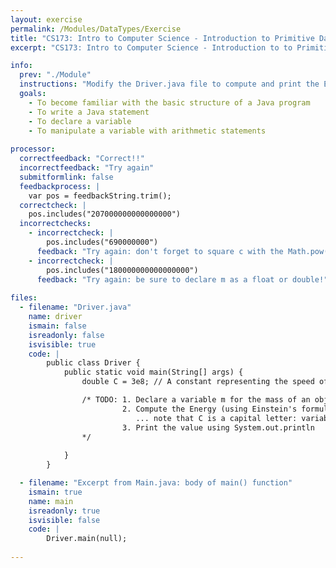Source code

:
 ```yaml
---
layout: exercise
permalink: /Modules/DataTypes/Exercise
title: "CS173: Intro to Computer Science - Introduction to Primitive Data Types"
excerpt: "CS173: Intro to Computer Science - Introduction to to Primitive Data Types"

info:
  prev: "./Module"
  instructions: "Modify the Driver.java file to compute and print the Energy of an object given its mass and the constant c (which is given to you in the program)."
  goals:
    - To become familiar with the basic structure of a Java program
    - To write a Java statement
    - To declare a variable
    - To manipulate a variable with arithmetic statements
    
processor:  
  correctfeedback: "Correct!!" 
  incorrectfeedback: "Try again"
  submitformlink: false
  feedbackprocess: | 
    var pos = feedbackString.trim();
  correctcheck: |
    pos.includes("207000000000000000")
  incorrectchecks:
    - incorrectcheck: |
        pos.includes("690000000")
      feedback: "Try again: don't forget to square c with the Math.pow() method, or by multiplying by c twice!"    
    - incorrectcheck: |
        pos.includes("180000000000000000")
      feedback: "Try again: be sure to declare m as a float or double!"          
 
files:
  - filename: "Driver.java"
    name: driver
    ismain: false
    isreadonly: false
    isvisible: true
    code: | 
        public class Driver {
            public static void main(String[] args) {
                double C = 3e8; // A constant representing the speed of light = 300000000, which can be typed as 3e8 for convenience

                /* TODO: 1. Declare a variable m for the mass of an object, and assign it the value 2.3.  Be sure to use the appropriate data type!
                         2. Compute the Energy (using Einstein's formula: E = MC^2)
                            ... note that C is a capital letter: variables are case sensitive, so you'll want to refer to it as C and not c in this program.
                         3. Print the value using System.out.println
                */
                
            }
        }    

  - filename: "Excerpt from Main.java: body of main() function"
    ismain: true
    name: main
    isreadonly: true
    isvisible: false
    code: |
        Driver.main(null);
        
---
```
::::::::
[What is needed] From the first line to the last, repeat the records exactly and skip the pictures.

[Problem solution]
Source code

:
 ```yaml
---
layout: exercise
permalink: /Modules/DataTypes/Exercise
title: "CS173: Intro to Computer Science - Introduction to Primitive Data Types"
excerpt: "CS173: Intro to Computer Science - Introduction to to Primitive Data Types"

info:
  prev: "./Module"
  instructions: "Modify the Driver.java file to compute and print the Energy of an object given its mass and the constant c (which is given to you in the program)."
  goals:
    - To become familiar with the basic structure of a Java program
    - To write a Java statement
    - To declare a variable
    - To manipulate a variable with arithmetic statements
    
processor:  
  correctfeedback: "Correct!!" 
  incorrectfeedback: "Try again"
  submitformlink: false
  feedbackprocess: | 
    var pos = feedbackString.trim();
  correctcheck: |
    pos.includes("207000000000000000")
  incorrectchecks:
    - incorrectcheck: |
        pos.includes("690000000")
      feedback: "Try again: don't forget to square c with the Math.pow() method, or by multiplying by c twice!"    
    - incorrectcheck: |
        pos.includes("180000000000000000")
      feedback: "Try again: be sure to declare m as a float or double!"          
 
files:
  - filename: "Driver.java"
    name: driver
    ismain: false
    isreadonly: false
    isvisible: true
    code: | 
        public class Driver {
            public static void main(String[] args) {
                double C = 3e8; // A constant representing the speed of light = 300000000, which can be typed as 3e8 for convenience

                /* TODO: 1. Declare a variable m for the mass of an object, and assign it the value 2.3.  Be sure to use the appropriate data type!
                         2. Compute the Energy (using Einstein's formula: E = MC^2)
                            ... note that C is a capital letter: variables are case sensitive, so you'll want to refer to it as C and not c in this program.
                         3. Print the value using System.out.println
                */
                
            }
        }    

  - filename: "Excerpt from Main.java: body of main() function"
    ismain: true
    name: main
    isreadonly: true
    isvisible: false
    code: |
        Driver.main(null);
        
---
```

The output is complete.